Every once in a while, some
well-meaning church member will stand up in a congregational or session meeting
and say: “I know the solution to the church’s financial problems. Let’s just divide our budget deficit by the
number of members, and ask everyone to pay his or her fair share.”
Nice idea, but it ain’t gonna
happen. It violates the 80/20 rule.
We’ve tried just about every
flavor of stewardship campaign over the years (except the every-member canvass,
an artifact of the 1950s that scares most contemporary churchgoers to
death). After the dust settles and the
pledge cards are safely gathered in, that golden percentage survives pretty
much unscathed. 80/20 rules!
Sure, we’ve had some
successes over the years. Some years
we’ve had significant increases in overall giving. Yet, always those increases come more heavily
from the 20% who are already giving generously than the 80% who aren’t.
“Well, that’s no mystery,” you may be thinking.
“Surely the 20% are the wealthier members of the church. They’ve simply got more to give.”
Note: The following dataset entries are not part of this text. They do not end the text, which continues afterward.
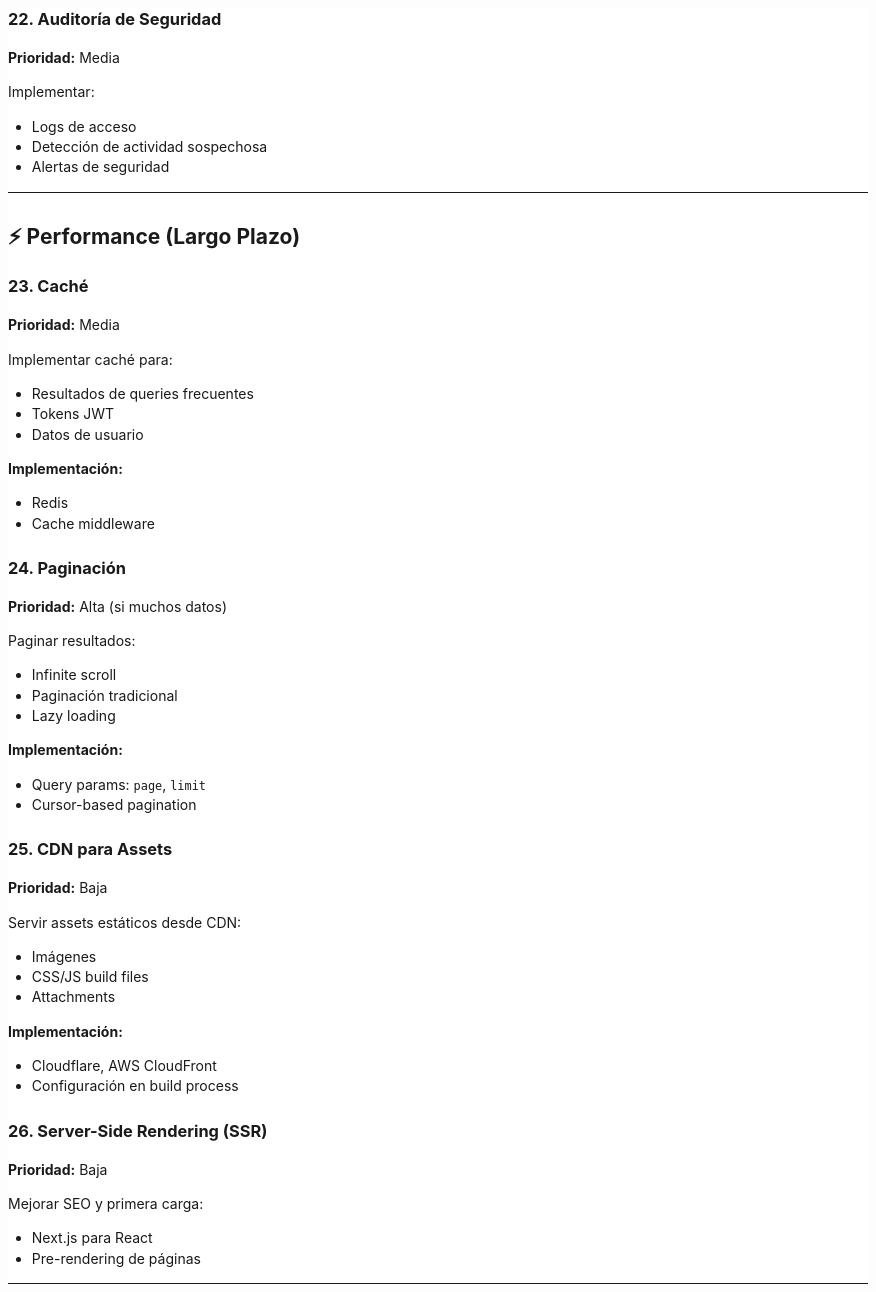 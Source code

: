### 22. Auditoría de Seguridad
**Prioridad:** Media

Implementar:
- Logs de acceso
- Detección de actividad sospechosa
- Alertas de seguridad

---

## ⚡ Performance (Largo Plazo)

### 23. Caché
**Prioridad:** Media

Implementar caché para:
- Resultados de queries frecuentes
- Tokens JWT
- Datos de usuario

**Implementación:**
- Redis
- Cache middleware

### 24. Paginación
**Prioridad:** Alta (si muchos datos)

Paginar resultados:
- Infinite scroll
- Paginación tradicional
- Lazy loading

**Implementación:**
- Query params: `page`, `limit`
- Cursor-based pagination

### 25. CDN para Assets
**Prioridad:** Baja

Servir assets estáticos desde CDN:
- Imágenes
- CSS/JS build files
- Attachments

**Implementación:**
- Cloudflare, AWS CloudFront
- Configuración en build process

### 26. Server-Side Rendering (SSR)
**Prioridad:** Baja

Mejorar SEO y primera carga:
- Next.js para React
- Pre-rendering de páginas

---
Wrong. Any experienced pastor will tell you that generosity
in giving doesn’t track very closely with how much money givers have in the
bank, or the mutual fund, or wherever else the propertied classes are parking
their simoleons these days. Some of the
most generous contributors – the people who reliably come through in the
clutch, year after year – are the last people you’d expect to be giving at
those levels. They’re people who live
modestly, but they’ve also learned the grace of giving sacrificially.
Conversely, the wealthiest
people in the typical congregation – the fortunate few who could easily dip
into their more-or-less liquid assets and write a check to accomplish
some wonderful things for the Lord – are more likely to be numbered among the
80% than the 20%. Go figure.
Yes, that’s it
precisely. Go figure. Lots of wealthy people have gotten to be
wealthy because they spend a whole lot of their waking hours doing just that:
figuring. They’re good at it. They’ve learned how to use money to make
money. They’re justifiably proud of what
they’ve accomplished.
A financial-services company
recently bought a series of TV commercials that portray people going about
their everyday lives. The good citizens of Commercialtown - an appealing, affluent suburb - all have a
financial figure floating like a halo over their heads. Each person's number is in the hundreds of thousands –
in a few cases, even millions – of dollars.
“What’s your figure?” the
voiceover asks. How much money will you
need in retirement, to maintain the sort of lifestyle you've come to enjoy?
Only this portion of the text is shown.